● INPUT

☆ ☆ ☆ ☆

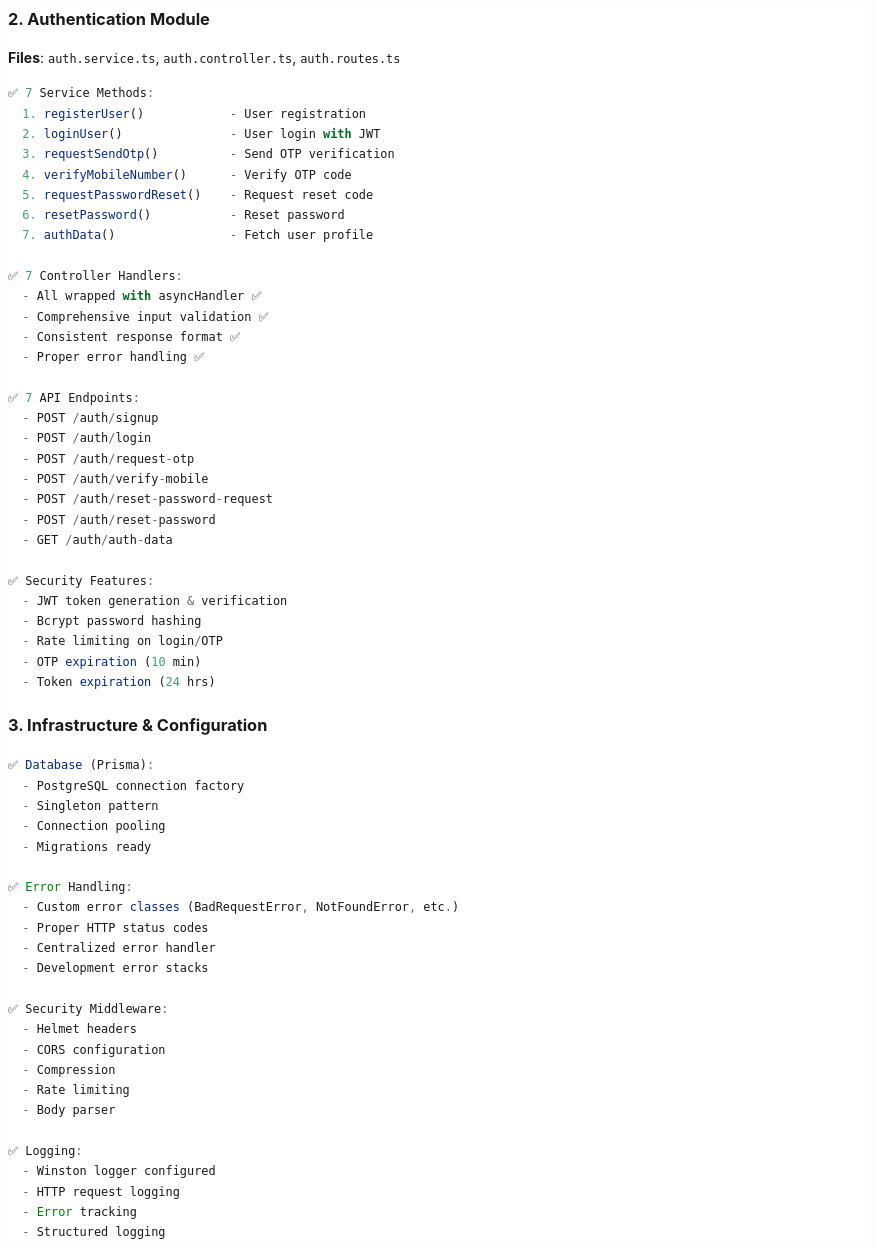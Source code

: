### 2. Authentication Module

**Files**: `auth.service.ts`, `auth.controller.ts`, `auth.routes.ts`

```typescript
✅ 7 Service Methods:
  1. registerUser()            - User registration
  2. loginUser()               - User login with JWT
  3. requestSendOtp()          - Send OTP verification
  4. verifyMobileNumber()      - Verify OTP code
  5. requestPasswordReset()    - Request reset code
  6. resetPassword()           - Reset password
  7. authData()                - Fetch user profile

✅ 7 Controller Handlers:
  - All wrapped with asyncHandler ✅
  - Comprehensive input validation ✅
  - Consistent response format ✅
  - Proper error handling ✅

✅ 7 API Endpoints:
  - POST /auth/signup
  - POST /auth/login
  - POST /auth/request-otp
  - POST /auth/verify-mobile
  - POST /auth/reset-password-request
  - POST /auth/reset-password
  - GET /auth/auth-data

✅ Security Features:
  - JWT token generation & verification
  - Bcrypt password hashing
  - Rate limiting on login/OTP
  - OTP expiration (10 min)
  - Token expiration (24 hrs)
```

### 3. Infrastructure & Configuration

```typescript
✅ Database (Prisma):
  - PostgreSQL connection factory
  - Singleton pattern
  - Connection pooling
  - Migrations ready

✅ Error Handling:
  - Custom error classes (BadRequestError, NotFoundError, etc.)
  - Proper HTTP status codes
  - Centralized error handler
  - Development error stacks

✅ Security Middleware:
  - Helmet headers
  - CORS configuration
  - Compression
  - Rate limiting
  - Body parser

✅ Logging:
  - Winston logger configured
  - HTTP request logging
  - Error tracking
  - Structured logging

```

☆ ☆ ☆ ☆

● PROBLEM TO WORK ON
Wherever the word "with" appears in the listing, copy the line that holds it.

● RESPONSE FOR THIS EXERCISE
  2. loginUser()               - User login with JWT
  - All wrapped with asyncHandler ✅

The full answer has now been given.